The intestinal microbiome plays an important role in modulating the risk of several chronic diseases such as obesity, type 2 diabetes, CVD, and cancer (89). Long-term animal- or plant-based nutrition influences the structure and activity of the micro-organisms residing in the human gastrointestinal system. The short-term consumption of diets composed entirely of animal or plant products rapidly (1–2 d) altered microbial community structure in 6 male and 4 female US volunteers aged 21–33 y, whose BMIs ranged from 19 to 32 kg/m2: an animal-based diet increased the abundance of bile-tolerant micro-organisms (Alistipes, Bilophila, and Bacteroides) and decreased the abundance of Firmicutes bacteria that metabolize dietary plant polysaccharides; increases in the abundance and activity of Bilophila wadsworthia support a link between dietary fat, bile acids, and micro-organisms associated with inflammatory bowel disease (90).

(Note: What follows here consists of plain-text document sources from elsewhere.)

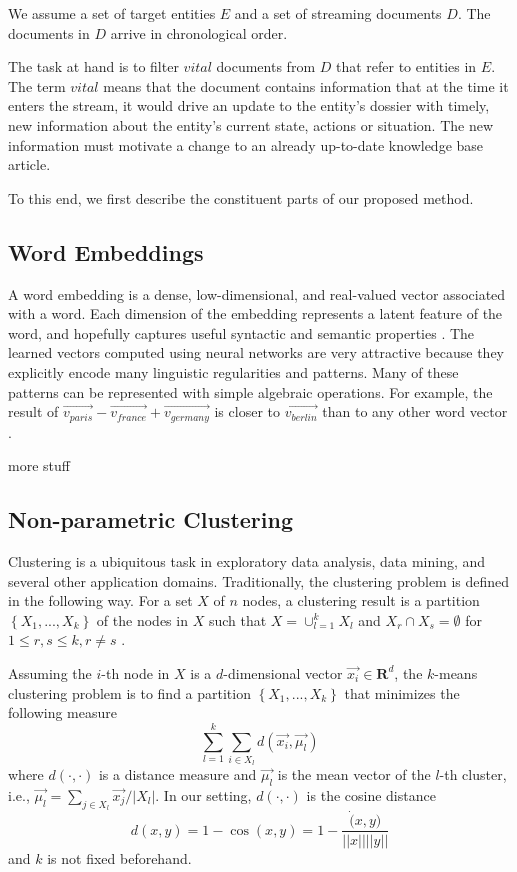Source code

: \documentclass{article}
\begin{document}
We assume a set of target entities $E$ and a set of streaming documents $D$. The documents in $D$ arrive in chronological order.

The task at hand is to filter $vital$ documents from $D$ that refer to entities in $E$.
The term $vital$ means that the document contains information that at the time it enters the stream, it would drive an update to the entity's dossier with timely, new information about the entity's current state, actions or situation. The new information must motivate a change to an already up-to-date knowledge base article.

To this end, we first describe the constituent parts of our proposed method.

\subsection{Word Embeddings}

A word embedding is a dense, low-dimensional, and real-valued vector associated with a word. Each dimension of the embedding represents a latent feature of the word, and hopefully captures useful syntactic and semantic properties \cite{Turian10wordrepresentations}.
The learned vectors computed using neural networks are very attractive because they explicitly encode many linguistic regularities and patterns. Many of these patterns can be represented with simple algebraic operations. For example, the result of $\vec{v_{paris}} - \vec{v_{france}} + \vec{v_{germany}}$ is closer to $\vec{v_{berlin}}$ than to any other word vector \cite{mikolovChen,mikolovYih}.

more stuff

\subsection{Non-parametric Clustering}

Clustering is a ubiquitous task in exploratory data analysis, data mining, and several other application domains. %
Traditionally, the clustering problem is defined in the following way. For a set $X$ of $n$ nodes, a clustering result is a partition $\left\{ {X_1, ..., X_k}\right\}$ of the nodes in $X$ such that $X=\cup_{l=1}^{k}{X_l}$ and $X_r \cap X_s = \emptyset$ for $1 \leq r,s \leq k, r \ne s$ \cite{ChiSZHT07}.

Assuming the $i$-th node in $X$ is a $d$-dimensional vector $\vec{x_i} \in \mathbf{R}^d$, the $k$-means clustering problem is to find a partition $\left\{ {X_1, ..., X_k}\right\}$ that minimizes the following measure
\begin{equation}
\sum_{l=1}^{k} \sum_{i \in X_l} d(\vec{x_i},\vec{\mu_l})
\end{equation}
where $d(\cdot,\cdot)$ is a distance measure and $\vec{\mu_l}$ is the mean vector of the $l$-th cluster, i.e., $\vec{\mu_l} = \sum_{j \in X_l}{\vec{x_j}/|X_l|}$.
In our setting, $d(\cdot,\cdot)$ is the cosine distance
\begin{equation}
d(x,y) = 1 - \cos(x,y) = 1 - \frac{\dot(x,y)}{||x||||y||}
\end{equation}
and $k$ is not fixed beforehand.
\end{document}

Thus, long-term adherence to high-protein diets, particularly in combination with indiscrimination toward protein sources, has been linked to adverse health consequences in men and women. Conversely, plant-based protein consumption is associated with a reduced risk for multiple diseases and overall mortality. These results complement the recommendations by the American Institute for Cancer Research and the World Cancer Research Fund to reduce red and processed meat intake to decrease cancer incidence. Therefore, a moderate consumption of plant-based protein should be considered to cover the body's nutritional requirements.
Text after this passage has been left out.